Amazon Macie
Service 37

Amazon Macie

SecurityDataManaged

Macie discovers sensitive data sitting in your S3 buckets. It scans object contents, identifies patterns that look like personal information (names, credit-card numbers, Social Security numbers) or operational secrets (AWS keys, private keys, connection strings), and raises findings. It is laser-focused on S3 — where most accidental data leaks happen because buckets are easy to misconfigure and forget.

It does not look at RDS, DynamoDB, or EBS — only object storage, deliberately.

What Macie Detects

Bucket-level findings flag misconfiguration continuously: public-readable buckets, unencrypted buckets, cross-account shares, no logging — regardless of whether you have configured object scanning. Object-level findings come from discovery jobs that sample or scan objects for sensitive-data patterns.

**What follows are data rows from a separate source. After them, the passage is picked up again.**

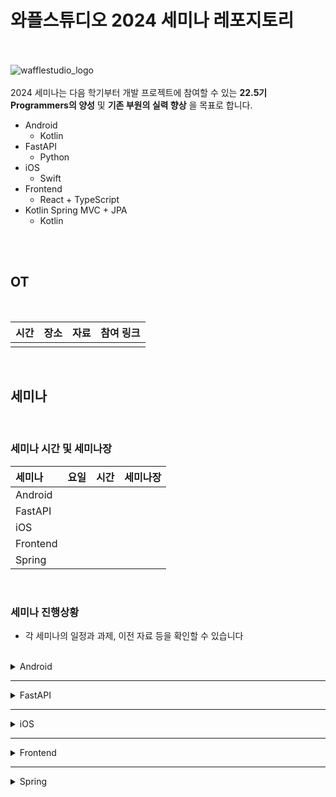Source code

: # 와플스튜디오 2024 세미나 레포지토리

<br><br>![wafflestudio_logo](waffle_logo.png)<br><br>
2024 세미나는 다음 학기부터 개발 프로젝트에 참여할 수 있는 __22.5기 Programmers의 양성__ 및 __기존 부원의 실력 향상__ 을 목표로 합니다.
- Android
  - Kotlin
- FastAPI
  - Python
- iOS
  - Swift
- Frontend
  - React + TypeScript
- Kotlin Spring MVC + JPA
  - Kotlin

<br><br>

## OT

<br>

|  시간           | 장소 | 자료         | 참여 링크 | 
| --------------- | ---- | ----------- | --------- | 
|  |  |  | |

<br>

## 세미나

<br>

### 세미나 시간 및 세미나장
| 세미나            | 요일   | 시간        | 세미나장 |
| :--------------- | ----- | :---------- | ----- |
| Android   |  |  |  |
| FastAPI   |  |  |  | 
| iOS      |  |  |  | 
| Frontend  |  |  |  |
| Spring    |  |  |  |

<br>

### 세미나 진행상황
- 각 세미나의 일정과 과제, 이전 자료 등을 확인할 수 있습니다

<br>


<details>
<summary>Android</summary>
<br>

[수업 일정 및 자료](./android/README.md#수업-일정-및-자료)

<br>
</details>

---

<details>
<summary>FastAPI</summary>
<br>
  
[수업 일정 및 자료](./fastapi/README.md#수업-일정-및-자료)

<br>
</details>

---

<details>
<summary>iOS</summary>
<br>

[수업 일정 및 자료](./ios/README.md#수업-일정-및-자료)

<br>
</details>

---

<details>
<summary>Frontend</summary>
<br>

[수업 일정 및 자료](./frontend/README.md#수업-일정-및-자료)

<br>
</details>

---

<details>
<summary>Spring</summary>
<br>

[수업 일정 및 자료](./spring/README.md#수업-일정-및-자료)

<br>
</details>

Built-in detectors cover personal, financial, government-ID, credential, and health-information patterns; custom data identifiers (regex plus keyword proximity) catch business-specific patterns like internal customer IDs.

How Discovery Works

A discovery job has three knobs: bucket selection (specific buckets, all, or a filter), schedule (one-time or recurring), and sampling depth (full scan of every new object, or a percentage sample). For large buckets, sampling is the cost-effective default — find the hot spots, then full-scan only those.

Findings include the object key, the type and count of sensitive data, and a redacted preview; the actual content stays in S3, Macie never stores it.

Macie vs GuardDuty vs Config

Macie — discovering what sensitive data lives in S3 and which buckets are misconfigured.

GuardDuty — detecting active threats from account and network activity.

AWS Config — tracking and evaluating resource configuration broadly, not S3 data contents.

Common Mistakes
  • Full-scanning every bucket from the start instead of sampling to find where sensitive data lives, then full-scanning only those.
  • Relying only on built-in detectors and missing business-specific patterns that need custom data identifiers.
  • Enabling Macie on accounts that hold only infrastructure or build artifacts, paying to scan data that is never sensitive.
  • Leaving bucket-level misconfiguration checks off — they are cheap and catch the most common S3 mistakes.
  • Not routing findings to EventBridge/Security Hub, so a discovered AWS key in a bucket goes unnoticed.
  • Skipping re-discovery after major data migrations, when sensitive data can land in unexpected buckets.
Best Practices
  • Enable Macie for accounts that hold customer data; skip infrastructure-only accounts.
  • Keep bucket-level evaluation always on for cheap misconfiguration detection.
  • Sample first to locate sensitive data, then full-scan only the buckets that have it.
  • Add custom data identifiers for your business-specific patterns.
  • Route findings to EventBridge and Security Hub; alert on discovered credentials immediately.
  • Re-run discovery after major data migrations.
Comparable services GCP Sensitive Data Protection (DLP)Azure Microsoft Purview

Knowledge Check

What data does Macie scan?

  • The object contents and the configuration of S3 buckets only — never RDS, DynamoDB, or EBS
  • Every storage and database service in the account, including RDS, DynamoDB, and EBS volumes
  • The runtime memory of running applications, looking for sensitive values held in process
  • Network traffic flowing between instances, watching for sensitive data crossing the wire

What is the cost-effective default for scanning large buckets with Macie?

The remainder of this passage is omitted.